I am here today as your incoming president to ask each of you to renew your conscious choice to being Jewish and to being a member of our amazing Temple family. It is certainly true that our Temple is at a point of transition. But our approach to this current transition is thoughtful and open-minded. There will be missteps and ineffiencies as we attempt to implement the long-term vision articulated by our congregants, but we will approach every new idea with the mindset of a scientific experiment that aims to create a more relevant, meaningful, and connected Temple experience. We will get some things right the first time, while other aspects of our plan may require course-correction and adjustment. But regardless of how perfect our decisions are, there is no question regarding the scope and extent of opportunity that currently exists at Temple Emanuel.

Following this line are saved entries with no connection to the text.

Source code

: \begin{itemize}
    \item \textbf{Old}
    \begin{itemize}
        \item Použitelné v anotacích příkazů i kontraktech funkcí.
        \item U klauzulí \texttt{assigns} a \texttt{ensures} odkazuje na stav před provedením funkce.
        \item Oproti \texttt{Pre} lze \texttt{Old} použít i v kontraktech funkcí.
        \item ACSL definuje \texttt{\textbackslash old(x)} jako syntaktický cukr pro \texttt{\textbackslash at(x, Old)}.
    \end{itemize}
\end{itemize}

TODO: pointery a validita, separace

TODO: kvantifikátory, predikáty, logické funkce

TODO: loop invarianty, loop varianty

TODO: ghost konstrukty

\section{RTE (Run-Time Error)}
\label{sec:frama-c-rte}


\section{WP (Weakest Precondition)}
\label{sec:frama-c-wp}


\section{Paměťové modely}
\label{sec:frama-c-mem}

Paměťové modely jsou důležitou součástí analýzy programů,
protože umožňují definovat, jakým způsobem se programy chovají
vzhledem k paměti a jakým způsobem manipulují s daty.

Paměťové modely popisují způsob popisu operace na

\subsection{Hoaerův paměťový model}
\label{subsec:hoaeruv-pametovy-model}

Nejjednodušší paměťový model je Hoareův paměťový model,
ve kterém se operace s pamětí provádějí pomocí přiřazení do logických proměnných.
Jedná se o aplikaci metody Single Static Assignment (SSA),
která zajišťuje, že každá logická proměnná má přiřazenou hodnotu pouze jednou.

In our little village of Anetevka, it is very easy for conjecture to become fact. There is valid reason for question and concern, and our current situation is fluid, with multiple moving parts. Allow me to set the record straight on our current status: while we have challenges before us, our Temple is unified in its vision and is collaborating in a way that is unprecedented in the eight years I have previously been on executive board. So often, our Temple has been hindered because our committees tend to work in silos, where one group of individuals is focused on a task without the same sense of trajectory or timeline as another group. While there is no ill-intent, this “silo approach” to governance has been the prevailing culture of our Temple organizational framework for far too long, and I believe to our detriment.. The Temple Board, the Grafman Endowment Board, fiscal conservatives, and enthusiastic visionaries are aligning their focus in a unified manner that will most certainly result in a Temple that remains relevant and foresighted for its members for generations to come. With the undisputed recognition that the Grafman Board does a great job raising money and that your Temple Board does a great job spending money, your Temple Board is set to align and partner with the Grafman Board in an unprecedented manner to take advantage of their proven ability to help us design both short-term and long-term development strategies that will increase our annual revenue and allow us to have money in place for innovative programs and Clergy support Our Senior Rabbi Selection Committee, under the chairmanship of Joel Piassick and Jack Aland, has synthesized lessons learned from our search efforts this past year, and continue to serve an invaluable role as we articulate the type of Senior Rabbi we want to have while considering the fiscal impact and best methods to achieve our aspirations.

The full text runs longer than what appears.